Chapter 13 bankruptcy is a reorganization plan for individuals providing for adjustment of debts of an individual with regular income. (Chapter 13 allows a debtor to keep property and pay debts over time, usually three to five years.). To qualify for Chapter 13, an individual must have secured debts under $1,010,650 and unsecured debts under $336,900. Under Chapter 13 the debtor keeps all of their property, but in return they make regular payments to a trustee, who distributes the payments to the creditors. Most Chapter 13 plans last for three to five years, and then the remaining unpaid and eligible debts are discharged. The types of debt that can be discharged under Chapter 13 was substantially scaled back by the 2005 reform amendments. Creditors may challenge a Chapter 13 plan but a plan can still be confirmed over their objection if the criteria for confirmation is otherwise met. A requirement for confirmation of a Chapter 13 plan is that unsecured creditors would receive at least as much as they would receive in a Chapter 7 liquidation.

Chapter 13 of the United States Bankruptcy Code is frequently referred to as a "wage earner" chapter, although it is available to individuals with regular income from any source, not just wages. It enables individuals with regular income to develop a plan to repay all or part of their debts. Under this chapter, debtors propose a repayment plan to make installments to creditors over three to five years. If the debtor's current monthly income is less than the applicable state median, the plan will be for three years unless the court approves a longer period "for cause." (1) If the debtor's current monthly income is greater than the applicable state median, the plan generally must be for five years. In no case may a plan provide for payments over a period longer than five years. 11 U.S.C. §§1322(d). During this time the law forbids creditors from starting or continuing collection efforts.

This chapter discusses six aspects of a Chapter 13 proceeding: the advantages of choosing Chapter 13, the Chapter 13 eligibility requirements, how a Chapter 13 proceeding works, what may be included in Chapter 13 repayment plan and how it is confirmed, making the plan work, and the special Chapter 13 discharge.

Advantages of Chapter 13

Chapter 13 offers individuals a number of advantages over liquidation under Chapter 7. Perhaps most significantly, Chapter 13 offers individuals an opportunity to save their homes from foreclosure. By filing under this chapter, individuals can stop foreclosure proceedings and may cure delinquent mortgage payments over time. Nevertheless, they must still make all mortgage payments that come due during the Chapter 13 plan on time. Another advantage of Chapter 13 is that it allows individuals to reschedule secured debts (other than a mortgage for their primary residence) and extend them over the life of the Chapter 13 plan. Doing this may lower the payments. Chapter 13 also has a special provision that protects third parties who are liable with the debtor on "consumer debts." This provision may protect co-signers. Finally, Chapter 13 acts like a consolidation loan under which the individual makes the plan payments to a Chapter 13 trustee who then distributes payments to creditors. Individuals will have no direct contact with creditors while under Chapter 13 protection.

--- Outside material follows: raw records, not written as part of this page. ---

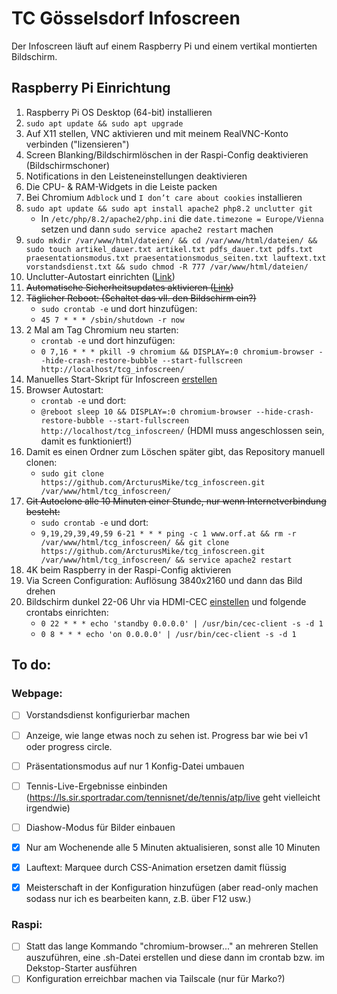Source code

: # TC Gösselsdorf Infoscreen
Der Infoscreen läuft auf einem Raspberry Pi und einem vertikal montierten Bildschirm.

## Raspberry Pi Einrichtung

1. Raspberry Pi OS Desktop (64-bit) installieren
2. `sudo apt update && sudo apt upgrade`
3. Auf X11 stellen, VNC aktivieren und mit meinem RealVNC-Konto verbinden ("lizensieren")
4. Screen Blanking/Bildschirmlöschen in der Raspi-Config deaktivieren (Bildschirmschoner)
5. Notifications in den Leisteneinstellungen deaktivieren
6. Die CPU- & RAM-Widgets in die Leiste packen
7. Bei Chromium `Adblock` und `I don’t care about cookies` installieren
8. `sudo apt update && sudo apt install apache2 php8.2 unclutter git`
    - In `/etc/php/8.2/apache2/php.ini` die `date.timezone = Europe/Vienna` setzen und dann `sudo service apache2 restart` machen
9.  `sudo mkdir /var/www/html/dateien/ && cd /var/www/html/dateien/ && sudo touch artikel_dauer.txt artikel.txt pdfs_dauer.txt pdfs.txt praesentationsmodus.txt praesentationsmodus_seiten.txt lauftext.txt vorstandsdienst.txt && sudo chmod -R 777 /var/www/html/dateien/`
10. Unclutter-Autostart einrichten ([Link](https://ostechnix.com/auto-hide-mouse-pointer-using-unclutter-after-a-certain-time/))
11. ~~Automatische Sicherheitsupdates aktivieren ([Link](https://www.elektronik-kompendium.de/sites/raspberry-pi/2002101.htm))~~
12. ~~Täglicher Reboot: (Schaltet das vll. den Bildschirm ein?)~~
    - `sudo crontab -e` und dort hinzufügen:
    - `45 7 * * * /sbin/shutdown -r now`
13. 2 Mal am Tag Chromium neu starten:
    - `crontab -e` und dort hinzufügen:
    - `0 7,16 * * * pkill -9 chromium && DISPLAY=:0 chromium-browser --hide-crash-restore-bubble --start-fullscreen http://localhost/tcg_infoscreen/`
14. Manuelles Start-Skript für Infoscreen [erstellen](https://askubuntu.com/questions/475081/how-to-create-a-launcher-to-execute-a-terminal-command)
15. Browser Autostart:
    - `crontab -e` und dort:
    - `@reboot sleep 10 && DISPLAY=:0 chromium-browser --hide-crash-restore-bubble --start-fullscreen http://localhost/tcg_infoscreen/` (HDMI muss angeschlossen sein, damit es funktioniert!)
16. Damit es einen Ordner zum Löschen später gibt, das Repository manuell clonen:
    - `sudo git clone https://github.com/ArcturusMike/tcg_infoscreen.git /var/www/html/tcg_infoscreen/`
17. ~~Git Autoclone alle 10 Minuten einer Stunde, nur wenn Internetverbindung besteht:~~
    - `sudo crontab -e` und dort:
    - `9,19,29,39,49,59 6-21 * * * ping -c 1 www.orf.at && rm -r /var/www/html/tcg_infoscreen/ && git clone https://github.com/ArcturusMike/tcg_infoscreen.git /var/www/html/tcg_infoscreen/ && service apache2 restart`
18. 4K beim Raspberry in der Raspi-Config aktivieren
19.  Via Screen Configuration: Auflösung 3840x2160 und dann das Bild drehen
20. Bildschirm dunkel 22-06 Uhr via HDMI-CEC [einstellen](https://pimylifeup.com/raspberrypi-hdmi-cec/) und folgende crontabs einrichten:
    - `0 22 * * * echo 'standby 0.0.0.0' | /usr/bin/cec-client -s -d 1`
    - `0 8 * * * echo 'on 0.0.0.0' | /usr/bin/cec-client -s -d 1`

## To do:
### Webpage:

- [ ] Vorstandsdienst konfigurierbar machen
- [ ] Anzeige, wie lange etwas noch zu sehen ist. Progress bar wie bei v1 oder progress circle.
- [ ] Präsentationsmodus auf nur 1 Konfig-Datei umbauen
- [ ] Tennis-Live-Ergebnisse einbinden (https://ls.sir.sportradar.com/tennisnet/de/tennis/atp/live geht vielleicht irgendwie)
- [ ] Diashow-Modus für Bilder einbauen
- [x] Nur am Wochenende alle 5 Minuten aktualisieren, sonst alle 10 Minuten
- [x] Lauftext: Marquee durch CSS-Animation ersetzen damit flüssig
- [x] Meisterschaft in der Konfiguration hinzufügen (aber read-only machen sodass nur ich es bearbeiten kann, z.B. über F12 usw.)


### Raspi:

- [ ] Statt das lange Kommando "chromium-browser..." an mehreren Stellen auszuführen, eine .sh-Datei erstellen und diese dann im crontab bzw. im Dekstop-Starter ausführen
- [ ] Konfiguration erreichbar machen via Tailscale (nur für Marko?)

Chapter 13 Eligibility Any individual, even if self-employed or operating an unincorporated business, is eligible for Chapter 13 relief as long as the individual's unsecured debts are less than $336,900 and secured debts are less than $1,010,650. 11 U.S.C. §§109(e). These amounts are adjusted periodically to reflect changes in the consumer price index. A corporation or partnership may not be a Chapter 13 debtor. Id.

An individual cannot file under Chapter 13 or any other chapter if, during the preceding 180 days, a prior bankruptcy petition was dismissed due to the debtor's willful failure to appear before the court or comply with orders of the court or was voluntarily dismissed after creditors sought relief from the bankruptcy court to recover property upon which they hold liens. 11 U.S.C. §§§109(g), 362(d) and (e). In addition, no individual may be a debtor under Chapter 13 or any chapter of the Bankruptcy Code unless he or she has, within 180 days before filing, received credit counseling from an approved credit counseling agency either in an individual or group briefing. 11 U.S.C. §§§109, 111. There are exceptions in emergency situations or where the U.S. Trustee (or bankruptcy administrator) has determined that there are insufficient approved agencies to provide the required counseling. If a debt management plan is developed during required credit counseling, it must be filed with the court.

How Chapter 13 Works

A Chapter 13 case begins by filing a petition with the bankruptcy court serving the area where the debtor has a domicile or residence. Unless the court orders otherwise, the debtor must also file with the court: (1) schedules of assets and liabilities; (2) a schedule of current income and expenditures; (3) a schedule of executory contracts and unexpired leases; and (4) a statement of financial affairs. Fed.R.Bankr.P. 1007(b). The debtor must also file a certificate of credit counseling and a copy of any debt repayment plan developed through credit counseling; evidence of payment from employers, if any, received 60 days before filing; a statement of monthly net income and any anticipated increase in income or expenses after filing; and a record of any interest the debtor has in federal or state qualified education or tuition accounts. 11 U.S.C. §§521. The debtor must provide the Chapter 13 case trustee with a copy of the tax return or transcripts for the most recent tax year as well as tax returns filed during the case (including tax returns for prior years that had not been filed when the case began). Id. A husband and wife may file a joint petition or individual petitions. 11 U.S.C. §§302(a).

Chapter 13 bankruptcy filing is a way for individuals in the United States to undergo a financial reorganization supervised by a federal bankruptcy court. The Bankruptcy Code anticipates the goal of Chapter 13 as enabling income-receiving debtors a debtor rehabilitation provided they fulfill a court-approved plan. Compare the goal of Chapter 13 with the relief contemplated in Chapter 7 that offers immediate, complete relief of many oppressive debt(s).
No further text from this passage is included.